前回のブログのタイトルは『運命に従う』で、芸術家・横尾忠則さんの生き方を紹介しました。

今回は、立命館アジア太平洋大学学長、ライフネット生命(株)創業者の出口治明さんが書かれた『復活への底力』(講談社現代新書)からです。  著者紹介には「2021年1月に脳卒中を発症し、約1年の求職ののち、校務に復帰を果たす。」と書いてあります。

1.『流れ着いた場所で一所懸命頑張るだけ』の項から抜粋し、番号を付けて紹介します。

『①僕が楽観的でいられたのは、これまで学んで得た知識の力もあると思います。

②ダーウィンの自然淘汰説は、生物に関する最高の理論だと僕は考えています。  要するに、何が起こるかは誰にもわからないし、賢い者や強い者だけが生き残るわけではない。  ただその場所に適応した者が生き残る。

③そこでは運と適応が大切で、運とは適当なときに適当な場所にいることです。  それは、人間にはどうすることもできない運命といえますが、その場所に居合わせたとき、どんな適応ができるか。  すなわち、どんな意欲を持ってどんな世界にしたいと思って動くかは、自分の意志次第です。

④言い方を変えれば、生物の一生は偶然の持つ要素が非常に大きいといえますが、人間は頭でっかちな動物なので、偶然をなかなか認めたくありません。  人間の意志のほうが偶然の要素を上回ると思ってしまいたいのです。  しかし、そんなはずはありません。  (中略)

⑤たまに偶然を引き寄せるのも能力のうちである、あるいは運をコントロールしないといけないなどという人がいますが、そんなのはウソに決まっています。

⑥将来何が起こるかは誰にもわからないのなら、川の流れに身を任せるのが一番素晴らしい。  人間にできるのは、川に流されてたどり着いたその場所で、自分のベストを尽くすことぐらいです。

⑦だから川の流れに流されて学長にたどり着いた以上は、教育のことを一所懸命勉強して頑張るし、病気で倒れたら、復帰に向けて一所懸命リハビリに取り組むだけのことです。

⑧なにより明確なゴールに向かってただ真っすぐに進んでいく人生より、川に流され、時には岩にぶつかったり濁流にのまれたりしながら、思いもよらない展開のなかで一所懸命生きていくほうが面白いに決まっています。

⑨何度も繰り返しますが、人生は楽しまなければ損です。』


2.『大病しても人生観が変わらない理由』の項からも抜粋し、番号を付けて紹介します。

『①もともと僕は古希の70歳を超えたときから、後は神様次第だと心底思っていました。  その考えはいまも変わりません。

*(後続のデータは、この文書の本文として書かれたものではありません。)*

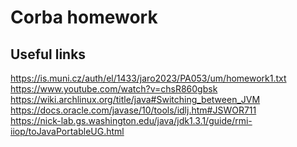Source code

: # Corba homework
## Useful links
https://is.muni.cz/auth/el/1433/jaro2023/PA053/um/homework1.txt <br />
https://www.youtube.com/watch?v=chsR860gbsk <br />
https://wiki.archlinux.org/title/java#Switching_between_JVM <br />
https://docs.oracle.com/javase/10/tools/idlj.htm#JSWOR711 <br />
https://nick-lab.gs.washington.edu/java/jdk1.3.1/guide/rmi-iiop/toJavaPortableUG.html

②人間は常に病気や老化、死と向き合って生きています。  不幸と呼ぶべきか、宿命と呼ぶべきか、これらの避けられぬものと、いかに向き合って生きていくか。 このことが人間の数千年の歴史において、常に人間の眼前にありました。

③哲学や宗教は、人間が生きていくための知恵を探し出すことから出発したといえなくもありません。  生きていくための知恵は、不幸といかに向き合っていくかの知恵ともいえます。

④近年、「神は死んだ」と断言したニーチェの哲学に関する本が、世界的に人気を集めているといわれています。  (中略)

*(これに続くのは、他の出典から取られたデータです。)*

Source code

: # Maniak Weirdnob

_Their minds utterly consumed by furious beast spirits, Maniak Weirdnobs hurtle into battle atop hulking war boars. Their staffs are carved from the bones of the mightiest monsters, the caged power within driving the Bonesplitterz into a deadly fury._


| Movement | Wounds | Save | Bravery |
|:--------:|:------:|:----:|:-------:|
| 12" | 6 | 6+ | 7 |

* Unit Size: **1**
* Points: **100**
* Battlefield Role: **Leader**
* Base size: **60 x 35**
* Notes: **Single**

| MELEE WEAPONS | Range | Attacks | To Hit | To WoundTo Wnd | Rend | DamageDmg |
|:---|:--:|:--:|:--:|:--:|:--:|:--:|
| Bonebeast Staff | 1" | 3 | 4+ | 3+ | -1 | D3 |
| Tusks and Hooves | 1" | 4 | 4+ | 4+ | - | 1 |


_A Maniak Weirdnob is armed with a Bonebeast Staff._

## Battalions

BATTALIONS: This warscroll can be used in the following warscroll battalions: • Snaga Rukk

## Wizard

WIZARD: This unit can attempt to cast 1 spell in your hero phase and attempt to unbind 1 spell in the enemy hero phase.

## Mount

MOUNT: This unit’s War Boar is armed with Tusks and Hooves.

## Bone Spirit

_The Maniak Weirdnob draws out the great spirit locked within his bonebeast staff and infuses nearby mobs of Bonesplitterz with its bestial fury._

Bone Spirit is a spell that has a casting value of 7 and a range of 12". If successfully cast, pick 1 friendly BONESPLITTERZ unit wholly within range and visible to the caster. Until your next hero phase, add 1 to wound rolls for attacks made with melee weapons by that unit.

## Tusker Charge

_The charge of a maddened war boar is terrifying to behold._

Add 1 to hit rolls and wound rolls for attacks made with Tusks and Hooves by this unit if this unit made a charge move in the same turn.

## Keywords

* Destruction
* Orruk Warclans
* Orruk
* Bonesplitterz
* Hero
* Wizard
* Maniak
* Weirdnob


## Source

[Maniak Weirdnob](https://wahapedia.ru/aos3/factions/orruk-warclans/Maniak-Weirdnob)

⑤時間も歴史も進歩しない。  そのような運命を正面から受け止めてがんばっていく人間。  この強い人間をニーチェは「超人」と呼びました。

⑥ニーチェは人間が強く生きていこうとしたとき、何を一番大切な理念としているのかといえば、それは力への意志であると考えました。  強くありたい、立派でありたい、そのように生きたいと目指すことです。  

⑦ニーチェの「超人の思想」は、あくまでも、人間はこの大地で現実の生そのものに忠実となり、運命を受け入れて、強い意志を持ち生きていくことが重要だと説いているのです。』